Ni la literatura, ni la ciencia, ni el arte, ni la música, ni la política han evitado las grandes catástrofes, entre las que “Auschwitz” es el símbolo. “Estoy convencido –escribe Mèlich– de que ahora es necesario un replanteamiento radical de las grandes cuestiones frente al acontecimiento de ‘Auschwitz’. Especialmente los que nos dedicamos a la ética, a la  antropología y a la educación, deberíamos repensar nuestra tarea para hacer realidad el anhelo de que ‘Auschwitz’ no se repita”.
De acuerdo con Mèlich, las historias de quienes vivimos a finales del siglo XX y a comienzos del XXI, están claramente heridas por el acontecimiento de Auschwitz. Ya que éste “no es solamente un lugar, un campo de exterminio nazi, sino sobre todo un símbolo, el símbolo del mal del horror, de lo inhumano”. Por eso, anota Mèlich, aludiendo al proceso educativo: “El ser humano es un ser histórico que nunca está del todo hecho, que nunca está definitivamente acabado. Por eso la educación es una categoría antropológica fundamental. El ser humano es, desde el momento en que nace, un ser en constante proceso de formación, de transformación y de deformación…La vida humana es una interpretación y una reinterpretación, una traducción inacabable”.

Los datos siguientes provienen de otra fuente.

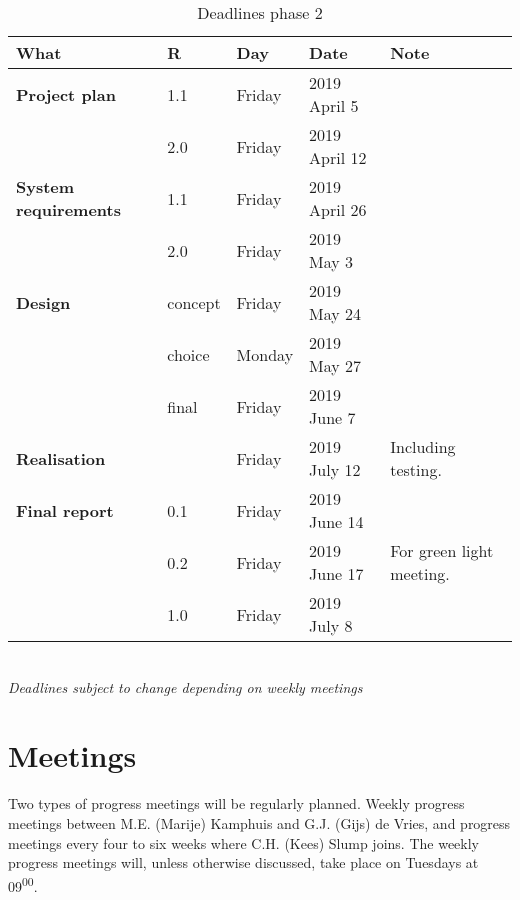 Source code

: \begin{table}[h!]
	\begin{tabular}{l|llll}
		\textbf{What} 		&	R	& 	Day	&	Date	&	Note \\
		\hline
		\textbf{Project plan}& 1.1	& Friday 		& 2019 April 5	&	 \\
		\rowcolor{Gray}
		 	&	2.0 	&	 Friday & 2019 April 12 & \\
		 	\hline
		\textbf{System requirements} & 1.1 & Friday & 2019 April 26 & \\
		\rowcolor{Gray}
		 & 2.0 & Friday & 2019 May 3 & \\
		\hline
		\textbf{Design} & concept & Friday & 2019 May 24 & \\
		\rowcolor{Gray}
		 & choice & Monday & 2019 May 27 &  \\
		 & final  & Friday & 2019 June 7 & \\
		 \rowcolor{Gray}
		 \hline
		 \textbf{Realisation} & & Friday & 2019 July 12 & Including testing.\\
		 \hline
		 \textbf{Final report} & 0.1 & Friday & 2019 June 14 & \\
		 \rowcolor{Gray}
		 & 0.2 & Friday & 2019 June 17 & For green light meeting.\\
		 & 1.0 & Friday & 2019 July 8 & \\
		 \hline
	\end{tabular} \\
	\textit{Deadlines subject to change depending on weekly meetings}
	\caption{Deadlines phase 2}
	\label{tab:deadlines2}
\end{table}

\section{Meetings}
Two types of progress meetings will be regularly planned. Weekly progress meetings between M.E. (Marije) Kamphuis and G.J. (Gijs) de Vries, and progress meetings every four to six weeks where C.H. (Kees) Slump joins. The weekly progress meetings will, unless otherwise discussed, take place on Tuesdays at 09\textsuperscript{00}.

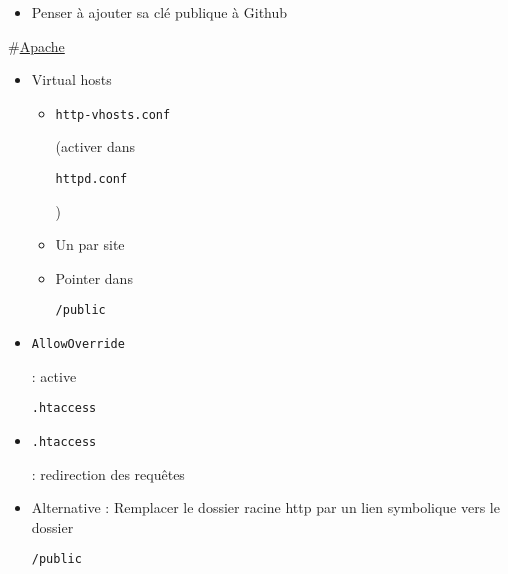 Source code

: \begin{otherlanguage}{english}

\begin{Shaded}
\begin{Highlighting}[]
 
 
 
 
 
 
\end{Highlighting}
\end{Shaded}

\end{otherlanguage}

\begin{itemize}
\tightlist
\item
  Penser à ajouter sa clé publique à Github
\end{itemize}

\#\href{https://help.ubuntu.com/lts/serverguide/httpd.html}{Apache}

\begin{itemize}
\tightlist
\item
  Virtual hosts

  \begin{itemize}
  \tightlist
  \item
    \begin{otherlanguage}{english}\texttt{http-vhosts.conf}\end{otherlanguage}
    (activer dans
    \begin{otherlanguage}{english}\texttt{httpd.conf}\end{otherlanguage})
  \item
    Un par site
  \item
    Pointer dans
    \begin{otherlanguage}{english}\texttt{/public}\end{otherlanguage}
  \end{itemize}
\item
  \begin{otherlanguage}{english}\texttt{AllowOverride}\end{otherlanguage}
  : active
  \begin{otherlanguage}{english}\texttt{.htaccess}\end{otherlanguage}
\item
  \begin{otherlanguage}{english}\texttt{.htaccess}\end{otherlanguage} :
  redirection des requêtes
\item
  Alternative : Remplacer le dossier racine http par un lien symbolique
  vers le dossier
  \begin{otherlanguage}{english}\texttt{/public}\end{otherlanguage}
\end{itemize}

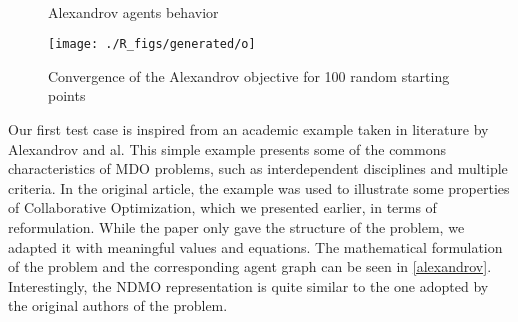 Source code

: \begin{figure}[t]
\centering

	\vspace{-20pt}
	\\
	
	\caption{Alexandrov agents behavior}
	\label{alexandrov_res_one}

\end{figure}

\begin{wrapfigure}{R}{0.4\textwidth}
	\vspace{-50pt}
    \texttt{[image: ./R\_figs/generated/o]}
	\caption{Convergence of the Alexandrov objective for 100 random starting points}
	\label{alexandrov_res}
	\vspace{-25pt}
\end{wrapfigure}

Our first test case is inspired from an academic example taken in literature by Alexandrov and al\cite{alexandrov2002analytical}. This simple example presents some of the commons characteristics of MDO problems, such as interdependent disciplines and multiple criteria. In the original article, the example was used to illustrate some properties of Collaborative Optimization, which we presented earlier, in terms of reformulation. While the paper only gave the structure of the problem, we adapted it with meaningful values and equations.
The mathematical formulation of the problem and the corresponding agent graph can be seen in \figurename \ref{alexandrov}. Interestingly, the NDMO representation is quite similar to the one adopted by the original authors of the problem.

Finalmente, en ese peligro inminente e inmanente que subyace en la reproducción inconsciente del pensamiento único, Mèlich nos advierte que la educación occidental está desarrollando cada vez más un lenguaje independiente de la palabra: el lenguaje de la estadística. “Un nuevo totalitarismo se ha apoderado del mundo, el totalitarismo de la verdad tecnocientífica y tecnoeconómica. Esta ‘religión’ totalitaria ha relegado la palabra narrada al reino de la especulación y de la falsedad. La realidad, se dice, es otra cosa. ¿Qué cosa? La realidad, se dice, son los hechos. Y en la sociedad tecnológica, en el lenguaje de la estadística, en el mundo globalizado, los hechos se han convertido en fetiches. ¿Qué nos espera? ¿Con qué nos encontraremos ahora? Imposible saberlo”.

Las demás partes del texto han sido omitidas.